[ale] CSS hell

Christopher R. Curzio ale at accipiter.org
Sat May 15 17:56:29 EDT 2004


You said I was modifying HTML and adding "extra messy HTML tags" when in
reality I didn't change a single line of HTML. Plus, your unfamiliarity
with CSS has caused you refute your own argument. 

So what if bigcompany.com has lots of stuff in one stylesheet? So what if
they have multiple stylesheets? Contrary to what you believe, stylesheets
aren't downloaded over and over again. In most cases, they're downloaded
once and cached. 

In this example, there aren't any "extra css tags just to implement a list
of URLs." Your suggestion is to wrap that list of URLs in table code that
gets downloaded every single time the page is reloaded, versus a
stylesheet (if called externally, which in this case it is not) downloaded
once and called locally. Your solution ends up being bigger and slower.
And NONE of this "wastes the viewer's time" since it's all transparent to
the user. One large stylesheet can easily make up for the repeated
downloading of html-based layouts over and over. See ESPN and Wired for
examples. 

Also, a browser only calls the styles defined in the html document. It's
not "processing" the entire stylesheet repeatedly for every page that
calls it. If only two or three styles are ever needed by the end user,
only those two or three styles will be processed.
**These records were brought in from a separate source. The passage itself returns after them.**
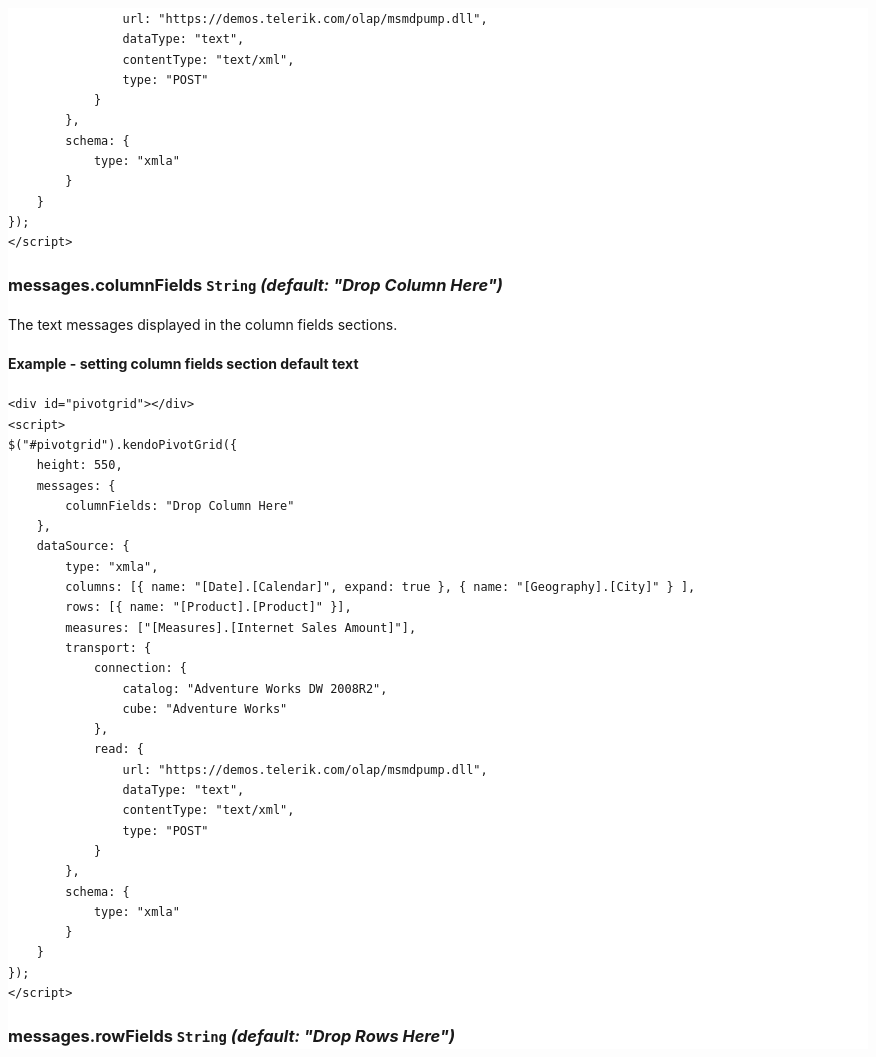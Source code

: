                     url: "https://demos.telerik.com/olap/msmdpump.dll",
                    dataType: "text",
                    contentType: "text/xml",
                    type: "POST"
                }
            },
            schema: {
                type: "xmla"
            }
        }
    });
    </script>

### messages.columnFields `String` *(default: "Drop Column Here")*

The text messages displayed in the column fields sections.

#### Example - setting column fields section default text

    <div id="pivotgrid"></div>
    <script>
    $("#pivotgrid").kendoPivotGrid({
        height: 550,
        messages: {
            columnFields: "Drop Column Here"
        },
        dataSource: {
            type: "xmla",
            columns: [{ name: "[Date].[Calendar]", expand: true }, { name: "[Geography].[City]" } ],
            rows: [{ name: "[Product].[Product]" }],
            measures: ["[Measures].[Internet Sales Amount]"],
            transport: {
                connection: {
                    catalog: "Adventure Works DW 2008R2",
                    cube: "Adventure Works"
                },
                read: {
                    url: "https://demos.telerik.com/olap/msmdpump.dll",
                    dataType: "text",
                    contentType: "text/xml",
                    type: "POST"
                }
            },
            schema: {
                type: "xmla"
            }
        }
    });
    </script>

### messages.rowFields `String` *(default: "Drop Rows Here")*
Finally, the CSS validator doesn't test any of this stuff; it only checks
the validity of the syntax and attributes used. Also, my site validates
(CSS and XHTML 1.1) just fine. 

-- 
Christopher R. Curzio     |  Quantum materiae materietur marmota monax
http://www.accipiter.org  |  si marmota monax materiam possit materiari?
:wq!



Thus Spake Jim Popovitch <jimpop at yahoo.com>:
Sat, 15 May 2004 12:13:15 -0400


> For starters, please don't use reply-all.  I am already subscribed to
> the list, I don't need two copies of the same thing.
> 
> All those extra css tags, just to implement an list of urls.  I suppose
> that it has it's merits, but the way most people implement it is a big
> waste the viewer's time.  Consider this: a company creates the website:
> www.bigcompany.com and decide to define all their neat-o wow styles in
> bigcompany.css.  Next month they create a targeted promotion at
> www.bigcompany.com/special-offer and they add a bunch more styles to
> bigcompany.css (yes, you and I know that they should have multiple .css
> files... but the truth is most don't).  Next month they create an
> intranet portal for their employees.... guess where they put the styles
> for the ultra cool fonts used on their intranet?  Now the real waste is
> not necessarily in all those extra bits, it may be in the extra
> processing it takes <insert_favorite_bloated_browser_name_here> to
> repeatedly process (and re-process) bigcompany.css when only 2 or 3
> styles might ever be needed by the end-user.
> 
> If you want to test this, use the css validator on w3.org, so far I've
> only seen Yahoo! pass. :)
> 
> -Jim P.
> 
> On Sat, 2004-05-15 at 11:43, Christopher R. Curzio wrote:
> > Err... What? Are you looking at the same thing I'm viewing? My
> > solution actually removed more data than it added, and I didn't modify
> > a single HTML tag.
> > 
> > What "extra messy" html are you talking about?